O, Freya seketika paham. Wanita bernama Airin ini ingin mengukuhkan statusnya. Padahal tanpa perlu ia mengatakan hal tersebut, Freya sama sekali tak berniat untuk menjadi ‘sesuatu’ dalam hubungan mereka. Mengenal Arga sejak masih kecil sama sekali tak menimbulkan getaran apapun bagi Freya. Arga hanya temannya, tidak lebih.

“Freya.” gadis itu menyambut uluran tangan Airin. “Aku ke sana ya Ga,” ucap Freya kemudian sembari menunjuk ke arah Rachel dan yang lainnya. Teman-teman Freya tersebut juga tak lepas memandangi insiden yang baru saja terjadi.

“Oke.”

Tanpa menunggu lagi, Freya melangkahkan kakinya ke tempat di mana teman lainnya berada. Mereka saling sapa dan berpelukan dengan erat. Meluapkan rasa rindu karena ada beberapa yang belum pernah lagi bertemu.

“Itu tadi siapa?” tanya Rachel tiba-tiba.

Freya yang tahu maksud pertanyaan Rachel hanya mengendikkan bahu. “Arga dan calon istrinya.”

“Oh,” ujar Rachel akhirnya. Kemudian wanita itu bertanya lagi. “Kamu, kapan mau nikah?”

Freya kembali menarik napas. Ia tahu pertanyaan tersebut tak akan pernah terhindarkan. Karena itu lebih baik jujur saja pada Rachel dan beberapa teman yang bergabung dengannya. Freya menceritakan perihal keinginan Mamanya. Juga usaha apa saja yang sudah ia lakukan untuk mencari pendamping. Pun alasan ia datang ke reuni tersebut, ia beberkan kepada teman-temannya. Tapi sepertinya memang mencari jodoh tak semudah yang dikatakan orang-orang.

“Mau aku kenalin sama sepupuku nggak?” tawar Rachel.

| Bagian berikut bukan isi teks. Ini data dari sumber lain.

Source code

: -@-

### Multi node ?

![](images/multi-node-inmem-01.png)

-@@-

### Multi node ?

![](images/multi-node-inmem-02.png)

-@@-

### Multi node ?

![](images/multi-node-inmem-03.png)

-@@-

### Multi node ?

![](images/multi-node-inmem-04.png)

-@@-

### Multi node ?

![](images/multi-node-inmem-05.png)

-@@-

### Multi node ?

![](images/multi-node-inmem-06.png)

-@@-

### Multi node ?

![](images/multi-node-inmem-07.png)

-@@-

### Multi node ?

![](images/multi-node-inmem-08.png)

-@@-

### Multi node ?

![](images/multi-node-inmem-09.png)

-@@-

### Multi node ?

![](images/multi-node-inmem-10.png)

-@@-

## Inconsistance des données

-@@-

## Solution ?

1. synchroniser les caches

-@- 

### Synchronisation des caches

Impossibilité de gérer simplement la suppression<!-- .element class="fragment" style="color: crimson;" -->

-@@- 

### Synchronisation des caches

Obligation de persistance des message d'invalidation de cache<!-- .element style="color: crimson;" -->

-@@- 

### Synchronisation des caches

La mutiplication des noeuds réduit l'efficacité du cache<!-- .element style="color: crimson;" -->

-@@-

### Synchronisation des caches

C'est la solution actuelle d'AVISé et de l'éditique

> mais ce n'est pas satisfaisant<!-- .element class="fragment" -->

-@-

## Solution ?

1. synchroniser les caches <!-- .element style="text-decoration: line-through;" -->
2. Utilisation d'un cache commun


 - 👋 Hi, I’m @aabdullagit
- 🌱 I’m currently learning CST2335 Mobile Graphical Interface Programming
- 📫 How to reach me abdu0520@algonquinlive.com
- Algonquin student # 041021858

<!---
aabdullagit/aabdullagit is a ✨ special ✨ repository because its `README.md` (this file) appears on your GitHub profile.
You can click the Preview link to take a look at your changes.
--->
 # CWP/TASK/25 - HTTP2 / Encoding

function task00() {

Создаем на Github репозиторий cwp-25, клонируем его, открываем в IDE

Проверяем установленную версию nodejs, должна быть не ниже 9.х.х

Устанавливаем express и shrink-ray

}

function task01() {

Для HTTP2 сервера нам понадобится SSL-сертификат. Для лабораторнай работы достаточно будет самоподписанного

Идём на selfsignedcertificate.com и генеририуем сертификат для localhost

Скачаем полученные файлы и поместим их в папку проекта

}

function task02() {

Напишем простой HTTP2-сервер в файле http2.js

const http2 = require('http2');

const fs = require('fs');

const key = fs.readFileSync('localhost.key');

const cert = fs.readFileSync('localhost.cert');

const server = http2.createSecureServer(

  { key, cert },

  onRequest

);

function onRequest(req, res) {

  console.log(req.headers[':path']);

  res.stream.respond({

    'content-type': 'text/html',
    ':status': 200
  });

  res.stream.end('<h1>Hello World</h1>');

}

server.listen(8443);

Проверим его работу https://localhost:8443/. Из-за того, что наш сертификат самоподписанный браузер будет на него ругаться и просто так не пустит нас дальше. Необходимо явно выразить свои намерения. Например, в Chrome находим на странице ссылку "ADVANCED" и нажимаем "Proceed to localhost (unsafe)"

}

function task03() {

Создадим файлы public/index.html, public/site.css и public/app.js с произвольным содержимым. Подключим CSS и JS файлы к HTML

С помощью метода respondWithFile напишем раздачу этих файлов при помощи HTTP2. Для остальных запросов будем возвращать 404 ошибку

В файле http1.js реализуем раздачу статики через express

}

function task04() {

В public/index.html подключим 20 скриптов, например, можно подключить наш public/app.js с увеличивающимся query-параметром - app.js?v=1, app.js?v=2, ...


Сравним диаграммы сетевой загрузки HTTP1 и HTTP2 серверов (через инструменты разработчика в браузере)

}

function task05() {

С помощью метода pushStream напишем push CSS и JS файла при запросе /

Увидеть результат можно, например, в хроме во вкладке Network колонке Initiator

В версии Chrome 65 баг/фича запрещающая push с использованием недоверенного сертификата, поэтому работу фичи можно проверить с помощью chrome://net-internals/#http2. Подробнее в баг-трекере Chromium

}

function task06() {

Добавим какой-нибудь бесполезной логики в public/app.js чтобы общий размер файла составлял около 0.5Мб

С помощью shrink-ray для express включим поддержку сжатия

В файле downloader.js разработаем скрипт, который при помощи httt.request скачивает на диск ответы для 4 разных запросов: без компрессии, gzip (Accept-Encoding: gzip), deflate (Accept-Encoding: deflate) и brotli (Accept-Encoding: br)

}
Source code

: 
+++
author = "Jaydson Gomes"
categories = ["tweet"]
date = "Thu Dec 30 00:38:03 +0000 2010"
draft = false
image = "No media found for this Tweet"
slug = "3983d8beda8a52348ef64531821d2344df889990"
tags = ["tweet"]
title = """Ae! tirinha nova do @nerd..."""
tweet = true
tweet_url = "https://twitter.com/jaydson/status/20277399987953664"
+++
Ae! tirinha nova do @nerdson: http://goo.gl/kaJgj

“Atau kenalan sama senior kita deh. Kak Dion. Itu loh mantan ketua OSIS. Aku dengar katanya masih single,” Kemala menimpali.

“Atau...”

Belum sempat Hendra berucap, tiba-tiba keriuhan mewarnai seisi ruangan. Freya dan yang lainnya mencari tahu apa yang terjadi. Ternyata keriuhan tersebut karena ulah Arga dan beberapa teman mereka. Pria itu mengambil alih panggung hiburan. Memang sejak SMA, Freya tahu Arga memiliki band yang didirikan bersama teman-temannya. Dan kini, pria itu seolah ingin memberi pertunjukan. Suasana pun makin bersemangat kala Arga melantunkan salah satu lagu milik band lawas. Semua pun turut serta menyanyikan liriknya.

Jeda sejenak, Arga kembali memulai aksinya. Kini ia meletakkan gitarnya dan hanya memegang pada mikrofon. Pria itu menyanyikan lagu cinta milik Elvis Presley. Bahkan di tengah aksinya Arga melakukan sesuatu yang membuat wanita manapun akan terharu dan terpesona. Di tengah ramainya acara reuni, pria itu menghampiri Airin. Mengeluarkan kotak cincin dari saku celana. Dan memberikannya pada Airin. Membuat semua mata terpana akan aksi Arga. Ya, pria itu melamar wanita yang dicintainya.

Freya yang berdiri tak jauh dari sana hanya bisa melihat dengan tatapan iri saja. Mengapa wanita di sekitarnya begitu mudah menemukan pria yang tepat. Sedang dirinya, mau berusaha sekeras apa tetap saja jodohnya entah di mana.

Merasa tak mungkin menemukan calon suami di tempat tersebut, Freya pun berpamitan pada teman-temannya. Meski heran, tapi Rachel dan yang lainnya tak bisa menahan Freya lebih lama lagi. Hanya saja mereka berpesan agar Freya sering-sering ikut bergabung dalam grup chat yang sudah mereka bentuk. Dan gadis itu hanya mengangguk kecil saja.

...

Note : memang cari jodoh itu gak mudah Fey. Jadi sabar saja. Tuhan sudah menentukan kapan jodohmu itu muncul. Atau mungkin seperti dugaanmu, jodohmu belum lahir. Tapi di sini, jodohmu ada di tanganku Fey sebagai tukang nulisnya hahaha.